My code at large takes a Python dictionary, that contains database column names and their content, binarizes the columns (struct.pack, array.array, str.encode) and sends them using socket.sendall.
To improve speed, I wrote the binarization part in a generator function, that yields the binary chunks. A generator is sent to a thread, which generates the chunks and puts them in a queue, which the main thread collects and sends away.
However, I still don't get the speed improvement I expected. I figured I'd try using an auxiliary process instead of an aux. thread. The problem is - I can't pass a generator to a process - "not pickleable".
I would be grateful for any suggestions / feedback / insights as to how to go about this type of mechanics.
EDIT: When profiling the code with snakeviz (cProfile with graphics), I saw that socket.recv takes 3/4 of the time, and time.sleep (Waiting for chunks in the main thread) another 1/4. That 1/4 is what I thought I could mitigate with another therad/process, as I read that both blocking socket operations and time.sleep are supposed to release the GIL.

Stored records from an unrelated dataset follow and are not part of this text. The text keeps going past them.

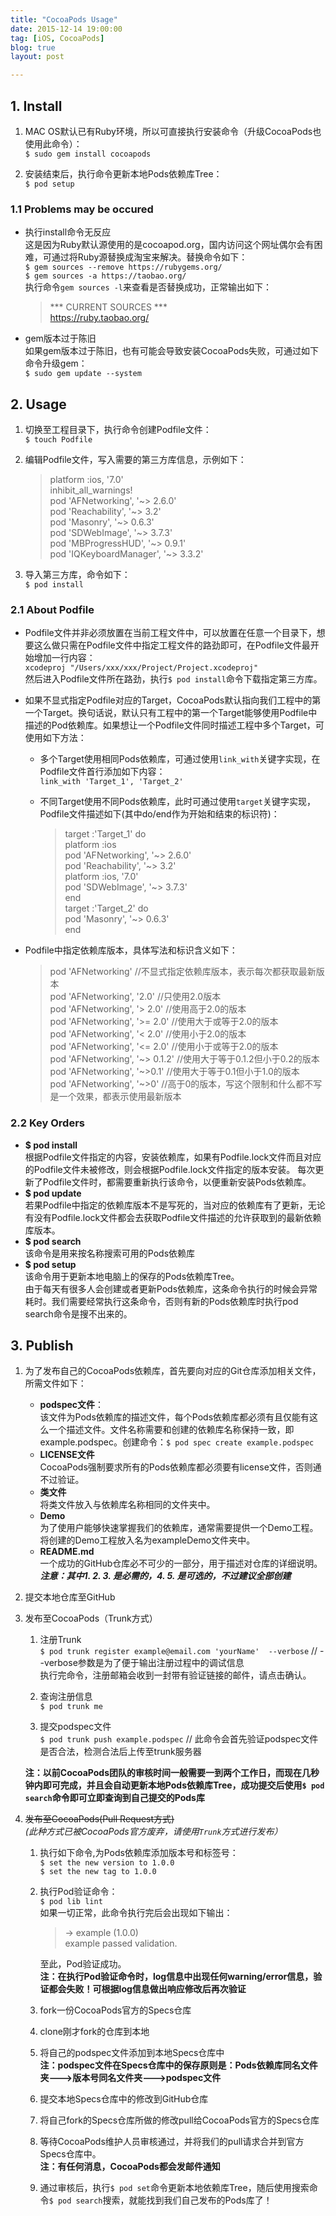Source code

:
```yaml
---
title: "CocoaPods Usage"
date: 2015-12-14 19:00:00
tag: [iOS, CocoaPods]
blog: true
layout: post

---
```


## 1. Install

1. MAC OS默认已有Ruby环境，所以可直接执行安装命令（升级CocoaPods也使用此命令）：  
`$ sudo gem install cocoapods`

2. 安装结束后，执行命令更新本地Pods依赖库Tree：  
`$ pod setup`

### 1.1 Problems may be occured
- 执行install命令无反应  
这是因为Ruby默认源使用的是cocoapod.org，国内访问这个网址偶尔会有困难，可通过将Ruby源替换成淘宝来解决。替换命令如下：  
`$ gem sources --remove https://rubygems.org/`  
`$ gem sources -a https://taobao.org/`  
执行命令`gem sources -l`来查看是否替换成功，正常输出如下：  

	>	*** CURRENT SOURCES ***  
		https://ruby.taobao.org/ 	
	
- gem版本过于陈旧  
如果gem版本过于陈旧，也有可能会导致安装CocoaPods失败，可通过如下命令升级gem：  
`$ sudo gem update --system`  

## 2. Usage
1. 切换至工程目录下，执行命令创建Podfile文件：  
`$ touch Podfile`  

2. 编辑Podfile文件，写入需要的第三方库信息，示例如下：  

	>	platform :ios, '7.0'  
		inhibit_all_warnings!  
		pod 'AFNetworking', '~> 2.6.0'  
		pod 'Reachability', '~> 3.2'  
		pod 'Masonry', '~> 0.6.3'  
		pod 'SDWebImage', '~> 3.7.3'  
		pod 'MBProgressHUD', '~> 0.9.1'  
		pod 'IQKeyboardManager', '~> 3.3.2'  

3. 导入第三方库，命令如下：  
`$ pod install`  

### 2.1 About Podfile
- Podfile文件并非必须放置在当前工程文件中，可以放置在任意一个目录下，想要这么做只需在Podfile文件中指定工程文件的路劲即可，在Podfile文件最开始增加一行内容：  
`xcodeproj "/Users/xxx/xxx/Project/Project.xcodeproj"`  
然后进入Podfile文件所在路劲，执行`$ pod install`命令下载指定第三方库。  

- 如果不显式指定Podfile对应的Target，CocoaPods默认指向我们工程中的第一个Target。换句话说，默认只有工程中的第一个Target能够使用Podfile中描述的Pod依赖库。如果想让一个Podfile文件同时描述工程中多个Target，可使用如下方法：  
   * 多个Target使用相同Pods依赖库，可通过使用`link_with`关键字实现，在Podfile文件首行添加如下内容：  
   `link_with 'Target_1', 'Target_2'`  
   * 不同Target使用不同Pods依赖库，此时可通过使用`target`关键字实现，Podfile文件描述如下(其中do/end作为开始和结束的标识符)：  
   
		>	target :'Target_1' do  
			platform :ios  
			pod 'AFNetworking', '~> 2.6.0'  
			pod 'Reachability', '~> 3.2'  
			platform :ios, '7.0'  
			pod 'SDWebImage', '~> 3.7.3'  
			end  
			target :'Target_2' do  
			pod 'Masonry', '~> 0.6.3'  
			end  

- Podfile中指定依赖库版本，具体写法和标识含义如下：  

	>	pod 'AFNetworking'	//不显式指定依赖库版本，表示每次都获取最新版本  
		pod 'AFNetworking', '2.0'	//只使用2.0版本  
		pod 'AFNetworking', '> 2.0'	//使用高于2.0的版本  
		pod 'AFNetworking', '>= 2.0'	//使用大于或等于2.0的版本  
		pod 'AFNetworking', '< 2.0'	//使用小于2.0的版本  
		pod 'AFNetworking', '<= 2.0'	//使用小于或等于2.0的版本  
		pod 'AFNetworking', '~> 0.1.2'	//使用大于等于0.1.2但小于0.2的版本  
		pod 'AFNetworking', '~>0.1'	//使用大于等于0.1但小于1.0的版本  
		pod 'AFNetworking', '~>0'	//高于0的版本，写这个限制和什么都不写是一个效果，都表示使用最新版本  
	
### 2.2 Key Orders
- **$ pod install**  
根据Podfile文件指定的内容，安装依赖库，如果有Podfile.lock文件而且对应的Podfile文件未被修改，则会根据Podfile.lock文件指定的版本安装。 
每次更新了Podfile文件时，都需要重新执行该命令，以便重新安装Pods依赖库。   
- **$ pod update**  
若果Podfile中指定的依赖库版本不是写死的，当对应的依赖库有了更新，无论有没有Podfile.lock文件都会去获取Podfile文件描述的允许获取到的最新依赖库版本。  
- **$ pod search**  
该命令是用来按名称搜索可用的Pods依赖库  
- **$ pod setup**  
该命令用于更新本地电脑上的保存的Pods依赖库Tree。  
由于每天有很多人会创建或者更新Pods依赖库，这条命令执行的时候会异常耗时。我们需要经常执行这条命令，否则有新的Pods依赖库时执行pod search命令是搜不出来的。   

## 3. Publish
1. 为了发布自己的CocoaPods依赖库，首先要向对应的Git仓库添加相关文件，所需文件如下：  
	- **podspec文件**：  
	该文件为Pods依赖库的描述文件，每个Pods依赖库都必须有且仅能有这么一个描述文件。文件名称需要和创建的依赖库名称保持一致，即example.podspec。创建命令：`$ pod spec create example.podspec`  
	- **LICENSE文件**  
	CocoaPods强制要求所有的Pods依赖库都必须要有license文件，否则通不过验证。  
	- **类文件**  
	将类文件放入与依赖库名称相同的文件夹中。  
	- **Demo**  
	为了使用户能够快速掌握我们的依赖库，通常需要提供一个Demo工程。将创建的Demo工程放入名为exampleDemo文件夹中。  
	- **README.md**  
	一个成功的GitHub仓库必不可少的一部分，用于描述对仓库的详细说明。  
	***注意：其中1. 2. 3. 是必需的，4. 5. 是可选的，不过建议全部创建***  

2. 提交本地仓库至GitHub

3. 发布至CocoaPods（Trunk方式）
	1. 注册Trunk  
	`$ pod trunk register example@email.com 'yourName'  --verbose` // --verbose参数是为了便于输出注册过程中的调试信息  
执行完命令，注册邮箱会收到一封带有验证链接的邮件，请点击确认。

	2. 查询注册信息  
	`$ pod trunk me`  

	3. 提交podspec文件  
	`$ pod trunk push example.podspec` // 此命令会首先验证podspec文件是否合法，检测合法后上传至trunk服务器

	**注：以前CocoaPods团队的审核时间一般需要一到两个工作日，而现在几秒钟内即可完成，并且会自动更新本地Pods依赖库Tree，成功提交后使用`$ pod search`命令即可立即查询到自己提交的Pods库**


4. ~~发布至CocoaPods(Pull Request方式)~~  
*(此种方式已被CocoaPods官方废弃，请使用`Trunk`方式进行发布）*

	1. 执行如下命令,为Pods依赖库添加版本号和标签号：  
	`$ set the new version to 1.0.0`  
	`$ set the new tag to 1.0.0`  
	2. 执行Pod验证命令：  
	`$ pod lib lint`  
	如果一切正常，此命令执行完后会出现如下输出：  
	
		>	-> example (1.0.0)  
			example passed validation.  
	
		至此，Pod验证成功。  
		**注：在执行Pod验证命令时，log信息中出现任何warning/error信息，验证都会失败！可根据log信息做出响应修改后再次验证**  

	3. fork一份CocoaPods官方的Specs仓库  
	
	4. clone刚才fork的仓库到本地   
	
	5. 将自己的podspec文件添加到本地Specs仓库中  
	**注：podspec文件在Specs仓库中的保存原则是：Pods依赖库同名文件夹--->版本号同名文件夹--->podspec文件**  
	6. 提交本地Specs仓库中的修改到GitHub仓库  

	7. 将自己fork的Specs仓库所做的修改pull给CocoaPods官方的Specs仓库  
 
	8. 等待CocoaPods维护人员审核通过，并将我们的pull请求合并到官方Specs仓库中。  
	**注：有任何消息，CocoaPods都会发邮件通知**  
	9. 通过审核后，执行`$ pod set`命令更新本地依赖库Tree，随后使用搜索命令`$ pod search`搜索，就能找到我们自己发布的Pods库了！








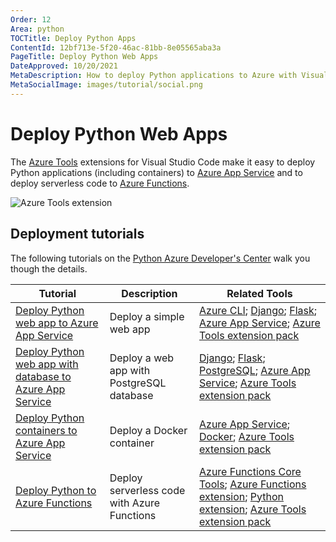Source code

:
 ```yaml
---
Order: 12
Area: python
TOCTitle: Deploy Python Apps
ContentId: 12bf713e-5f20-46ac-81bb-8e05565aba3a
PageTitle: Deploy Python Web Apps
DateApproved: 10/20/2021
MetaDescription: How to deploy Python applications to Azure with Visual Studio Code
MetaSocialImage: images/tutorial/social.png
---
```

# Deploy Python Web Apps

The [Azure Tools](https://marketplace.visualstudio.com/items?itemName=ms-vscode.vscode-node-azure-pack) extensions for Visual Studio Code make it easy to deploy Python applications (including containers) to [Azure App Service](https://azure.microsoft.com/services/app-service) and to deploy serverless code to [Azure Functions](https://azure.microsoft.com/services/functions).

![Azure Tools extension](images/azure/azure-tools.png)

## Deployment tutorials

The following tutorials on the [Python Azure Developer's Center](https://learn.microsoft.com/azure/developer/python) walk you though the details.

Tutorial | Description | Related Tools
--- | --- | ---
[Deploy Python web app to Azure App Service](https://learn.microsoft.com/azure/app-service/quickstart-python) | Deploy a simple web app |  [Azure CLI](https://marketplace.visualstudio.com/items?itemName=ms-vscode.azurecli); [Django](https://www.djangoproject.com/); [Flask](https://www.djangoproject.com/); [Azure App Service](https://marketplace.visualstudio.com/items?itemName=ms-azuretools.vscode-azureappservice); [Azure Tools extension pack](https://marketplace.visualstudio.com/items?itemName=ms-vscode.vscode-node-azure-pack)
[Deploy Python web app with database to Azure App Service](https://learn.microsoft.com/azure/app-service/tutorial-python-postgresql-app) | Deploy a web app with PostgreSQL database | [Django](https://www.djangoproject.com/); [Flask](https://www.djangoproject.com/); [PostgreSQL](https://www.postgresql.org/download/); [Azure App Service](https://marketplace.visualstudio.com/items?itemName=ms-azuretools.vscode-azureappservice); [Azure Tools extension pack](https://marketplace.visualstudio.com/items?itemName=ms-vscode.vscode-node-azure-pack)
[Deploy Python containers to Azure App Service](https://learn.microsoft.com/azure/developer/python/tutorial-deploy-containers-01) | Deploy a Docker container | [Azure App Service](https://marketplace.visualstudio.com/items?itemName=ms-azuretools.vscode-azureappservice); [Docker](https://marketplace.visualstudio.com/items?itemName=ms-azuretools.vscode-docker); [Azure Tools extension pack](https://marketplace.visualstudio.com/items?itemName=ms-vscode.vscode-node-azure-pack)
[Deploy Python to Azure Functions](https://learn.microsoft.com/azure/azure-functions/create-first-function-vs-code-python) | Deploy serverless code with Azure Functions | [Azure Functions Core Tools](https://learn.microsoft.com/en-us/azure/azure-functions/functions-run-local#install-the-azure-functions-core-tools); [Azure Functions extension](https://marketplace.visualstudio.com/items?itemName=ms-python.python); [Python extension](https://marketplace.visualstudio.com/items?itemName=ms-python.python); [Azure Tools extension pack](https://marketplace.visualstudio.com/items?itemName=ms-vscode.vscode-node-azure-pack)
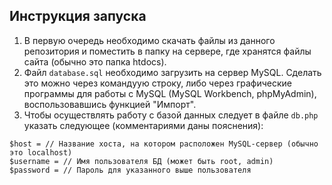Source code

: ## Инструкция запуска
1. В первую очередь необходимо скачать файлы из данного репозитория и поместить в папку на сервере, где хранятся файлы сайта (обычно это папка htdocs).
2. Файл `database.sql` необходимо загрузить на сервер MySQL. Сделать это можно через командyую строку, либо через графические программы для работы с MySQL (MySQL Workbench, phpMyAdmin), воспользовавшись функцией "Импорт".
3. Чтобы осуществлять работу с базой данных следует в файле `db.php` указать следующее (комментариями даны пояснения):
```
$host = // Название хоста, на котором расположен MySQL-сервер (обычно это localhost)
$username = // Имя пользователя БД (может быть root, admin)
$password = // Пароль для указанного выше пользователя
```
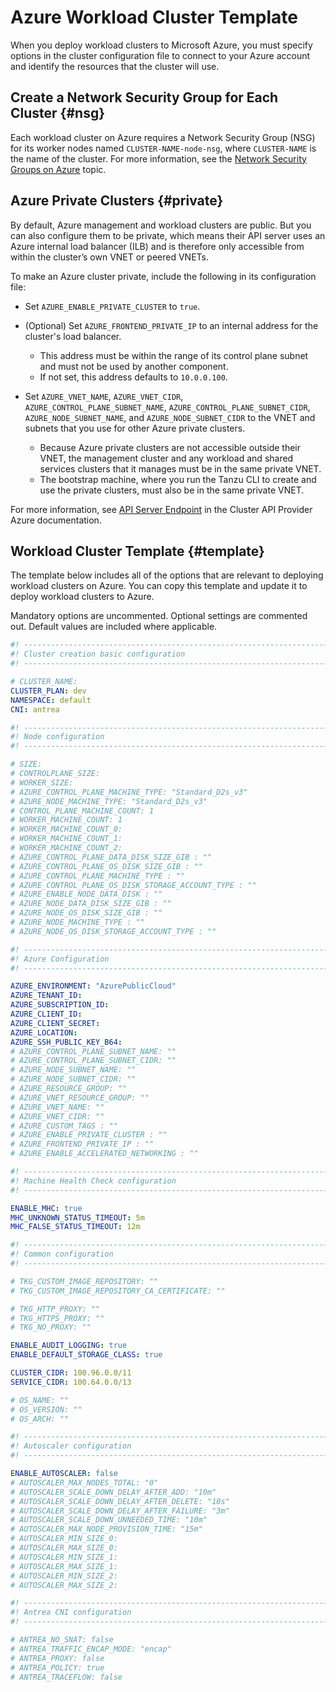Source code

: # Azure Workload Cluster Template

When you deploy workload clusters to Microsoft Azure, you must specify options in the cluster configuration file to connect to your Azure account and identify the resources that the cluster will use.

## Create a Network Security Group for Each Cluster {#nsg}

Each workload cluster on Azure requires a Network Security Group (NSG) for its worker nodes named `CLUSTER-NAME-node-nsg`, where `CLUSTER-NAME` is the name of the cluster. For more information, see the [Network Security Groups on Azure](ref-azure/#nsgs) topic.

## Azure Private Clusters {#private}

By default, Azure management and workload clusters are public.
But you can also configure them to be private, which means their API server uses an Azure internal load balancer (ILB) and is therefore only accessible from within the cluster’s own VNET or peered VNETs.

To make an Azure cluster private, include the following in its configuration file:

* Set `AZURE_ENABLE_PRIVATE_CLUSTER` to `true`.

* (Optional) Set `AZURE_FRONTEND_PRIVATE_IP` to an internal address for the cluster's load balancer.

  * This address must be within the range of its control plane subnet and must not be used by another component.
  * If not set, this address defaults to `10.0.0.100`.

* Set `AZURE_VNET_NAME`, `AZURE_VNET_CIDR`, `AZURE_CONTROL_PLANE_SUBNET_NAME`, `AZURE_CONTROL_PLANE_SUBNET_CIDR`, `AZURE_NODE_SUBNET_NAME`, and `AZURE_NODE_SUBNET_CIDR` to the VNET and subnets that you use for other Azure private clusters.

  * Because Azure private clusters are not accessible outside their VNET, the management cluster and any workload and shared services clusters that it manages must be in the same private VNET.
  * The bootstrap machine, where you run the Tanzu CLI to create and use the private clusters, must also be in the same private VNET.

For more information, see [API Server Endpoint](https://capz.sigs.k8s.io/topics/api-server-endpoint.html) in the Cluster API Provider Azure documentation.

## Workload Cluster Template {#template}

The template below includes all of the options that are relevant to deploying workload clusters on Azure. You can copy this template and update it to deploy workload clusters to Azure.

Mandatory options are uncommented. Optional settings are commented out. Default values are included where applicable.

```yaml
#! ---------------------------------------------------------------------
#! Cluster creation basic configuration
#! ---------------------------------------------------------------------

# CLUSTER_NAME:
CLUSTER_PLAN: dev
NAMESPACE: default
CNI: antrea

#! ---------------------------------------------------------------------
#! Node configuration
#! ---------------------------------------------------------------------

# SIZE:
# CONTROLPLANE_SIZE:
# WORKER_SIZE:
# AZURE_CONTROL_PLANE_MACHINE_TYPE: "Standard_D2s_v3"
# AZURE_NODE_MACHINE_TYPE: "Standard_D2s_v3"
# CONTROL_PLANE_MACHINE_COUNT: 1
# WORKER_MACHINE_COUNT: 1
# WORKER_MACHINE_COUNT_0:
# WORKER_MACHINE_COUNT_1:
# WORKER_MACHINE_COUNT_2:
# AZURE_CONTROL_PLANE_DATA_DISK_SIZE_GIB : ""
# AZURE_CONTROL_PLANE_OS_DISK_SIZE_GIB : ""
# AZURE_CONTROL_PLANE_MACHINE_TYPE : ""
# AZURE_CONTROL_PLANE_OS_DISK_STORAGE_ACCOUNT_TYPE : ""
# AZURE_ENABLE_NODE_DATA_DISK : ""
# AZURE_NODE_DATA_DISK_SIZE_GIB : ""
# AZURE_NODE_OS_DISK_SIZE_GIB : ""
# AZURE_NODE_MACHINE_TYPE : ""
# AZURE_NODE_OS_DISK_STORAGE_ACCOUNT_TYPE : ""

#! ---------------------------------------------------------------------
#! Azure Configuration
#! ---------------------------------------------------------------------

AZURE_ENVIRONMENT: "AzurePublicCloud"
AZURE_TENANT_ID:
AZURE_SUBSCRIPTION_ID:
AZURE_CLIENT_ID:
AZURE_CLIENT_SECRET:
AZURE_LOCATION:
AZURE_SSH_PUBLIC_KEY_B64:
# AZURE_CONTROL_PLANE_SUBNET_NAME: ""
# AZURE_CONTROL_PLANE_SUBNET_CIDR: ""
# AZURE_NODE_SUBNET_NAME: ""
# AZURE_NODE_SUBNET_CIDR: ""
# AZURE_RESOURCE_GROUP: ""
# AZURE_VNET_RESOURCE_GROUP: ""
# AZURE_VNET_NAME: ""
# AZURE_VNET_CIDR: ""
# AZURE_CUSTOM_TAGS : ""
# AZURE_ENABLE_PRIVATE_CLUSTER : ""
# AZURE_FRONTEND_PRIVATE_IP : ""
# AZURE_ENABLE_ACCELERATED_NETWORKING : ""

#! ---------------------------------------------------------------------
#! Machine Health Check configuration
#! ---------------------------------------------------------------------

ENABLE_MHC: true
MHC_UNKNOWN_STATUS_TIMEOUT: 5m
MHC_FALSE_STATUS_TIMEOUT: 12m

#! ---------------------------------------------------------------------
#! Common configuration
#! ---------------------------------------------------------------------

# TKG_CUSTOM_IMAGE_REPOSITORY: ""
# TKG_CUSTOM_IMAGE_REPOSITORY_CA_CERTIFICATE: ""

# TKG_HTTP_PROXY: ""
# TKG_HTTPS_PROXY: ""
# TKG_NO_PROXY: ""

ENABLE_AUDIT_LOGGING: true
ENABLE_DEFAULT_STORAGE_CLASS: true

CLUSTER_CIDR: 100.96.0.0/11
SERVICE_CIDR: 100.64.0.0/13

# OS_NAME: ""
# OS_VERSION: ""
# OS_ARCH: ""

#! ---------------------------------------------------------------------
#! Autoscaler configuration
#! ---------------------------------------------------------------------

ENABLE_AUTOSCALER: false
# AUTOSCALER_MAX_NODES_TOTAL: "0"
# AUTOSCALER_SCALE_DOWN_DELAY_AFTER_ADD: "10m"
# AUTOSCALER_SCALE_DOWN_DELAY_AFTER_DELETE: "10s"
# AUTOSCALER_SCALE_DOWN_DELAY_AFTER_FAILURE: "3m"
# AUTOSCALER_SCALE_DOWN_UNNEEDED_TIME: "10m"
# AUTOSCALER_MAX_NODE_PROVISION_TIME: "15m"
# AUTOSCALER_MIN_SIZE_0:
# AUTOSCALER_MAX_SIZE_0:
# AUTOSCALER_MIN_SIZE_1:
# AUTOSCALER_MAX_SIZE_1:
# AUTOSCALER_MIN_SIZE_2:
# AUTOSCALER_MAX_SIZE_2:

#! ---------------------------------------------------------------------
#! Antrea CNI configuration
#! ---------------------------------------------------------------------

# ANTREA_NO_SNAT: false
# ANTREA_TRAFFIC_ENCAP_MODE: "encap"
# ANTREA_PROXY: false
# ANTREA_POLICY: true
# ANTREA_TRACEFLOW: false
```
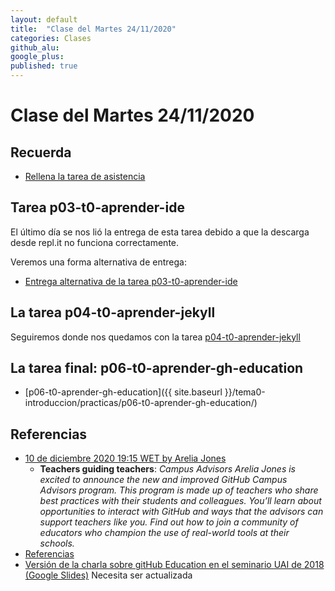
 ```yaml
---
layout: default
title:  "Clase del Martes 24/11/2020"
categories: Clases
github_alu: 
google_plus: 
published: true
---
```


# Clase del Martes 24/11/2020

## Recuerda


* [Rellena la tarea de asistencia](https://campusdoctoradoyposgrado.ull.es/mod/attendance/view.php?id=283483)




## Tarea p03-t0-aprender-ide

El último día se nos lió la entrega de esta tarea debido a que la descarga desde repl.it no funciona correctamente.

Veremos una forma alternativa de entrega:

* [Entrega alternativa de la tarea p03-t0-aprender-ide]({{site.baseurl}}/tema0-introduccion/practicas/p03-t0-aprender-ide/#entrega)

## La tarea p04-t0-aprender-jekyll

Seguiremos donde nos quedamos con la tarea [p04-t0-aprender-jekyll]({{site.baseurl}}/tema0-introduccion/practicas/p04-t0-aprender-jekyll) 

## La tarea final: p06-t0-aprender-gh-education

* [p06-t0-aprender-gh-education]({{ site.baseurl }}/tema0-introduccion/practicas/p06-t0-aprender-gh-education/)

## Referencias


* [10 de diciembre 2020 19:15 WET by Arelia Jones](https://education.github.com/university/schedule/teachers-guiding-teachers-campus-advisors)
  - **Teachers guiding teachers**: *Campus Advisors
Arelia Jones is excited to announce the new and improved GitHub Campus Advisors program. This program is made up of teachers who share best practices with their students and colleagues. You’ll learn about opportunities to interact with GitHub and ways that the advisors can support teachers like you. Find out how to join a community of educators who champion the use of real-world tools at their schools.*
* [Referencias]({{site.baseurl}}/references)
* [Versión de la charla sobre gitHub Education en el seminario UAI de 2018 (Google Slides)](https://docs.google.com/presentation/d/1LAZUS4SX7axmzEUElh2Oz2DqC1cJA6PUvb1KixJ1KWw/edit?usp=sharing) Necesita ser actualizada
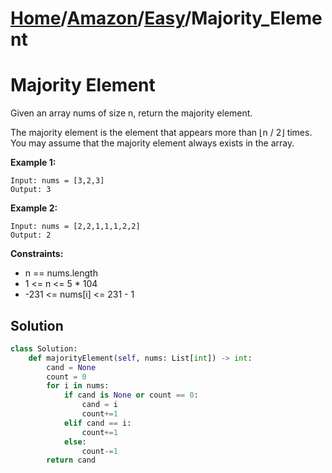 # [Home](./../../..)/[Amazon](./../..)/[Easy](./..)/Majority_Element
<h1>Majority Element</h1>

<p>
Given an array nums of size n, return the majority element.

The majority element is the element that appears more than ⌊n / 2⌋ times. You may assume that the majority element always exists in the array.

</p>

<b>Example 1:</b>

    Input: nums = [3,2,3]
    Output: 3
    
<b>Example 2:</b>

    Input: nums = [2,2,1,1,1,2,2]
    Output: 2

<b>Constraints:</b>

- n == nums.length
- 1 <= n <= 5 * 104
- -231 <= nums[i] <= 231 - 1

<h2>Solution</h2>

```python
class Solution:
    def majorityElement(self, nums: List[int]) -> int:
        cand = None
        count = 0
        for i in nums:
            if cand is None or count == 0:
                cand = i
                count+=1
            elif cand == i:
                count+=1
            else:
                count-=1
        return cand
```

I don't see how you would expect to have any performance improvement by doing this in another process. The function of producing a binary representation (serialization) of your dictionary is completely CPU bound -- and, relatively speaking, should be very fast -- while the function of sending it to another system is I/O bound, and will almost certainly be slower and the ultimate bottleneck.
In fact, I wouldn't be surprised if delivering these binary chunks you've created through a queue from one thread to another takes more time than simply running the serializer directly in the socket-sending thread when you factor in thread context-switching and queue insertion/extraction/synchronization overhead (and the effects of the GIL if you're using CPython). And the queue sending/synchronization overhead is unlikely to change for the better if you move the serialization to a separate process.
If you want to do the sending concurrently with other activity -- you're concerned with tying up your main thread for a long time -- then you should probably just delegate the entire task (serialization plus sending) to another thread or process.
Another thing to understand is that when you first begin to send on a socket, the kernel will copy the initial data into internal buffers and immediately return control to you -- the kernel then breaks the data up into packets and sends on the wire as the protocol permits asynchronously. So, the sends will not (at first) appear to be I/O bound. But if you have many megabytes of data to send, eventually the kernel buffer space allowed to your socket will fill and then your thread will be blocked until enough packets have been sent and acknowledged by the peer to free up some of that space.
In other words, in a single-threaded implementation, if G means generate a chunk of data and S is a
socket.sendall
call, your total time spent in each phase will look something like this:At first, the sends will seem near-instantaneous, but after a while, will start to take longer to complete. And if you aren't generating enough data to experience this effect, then it's even less likely you have any need to push the serialization to a separate thread.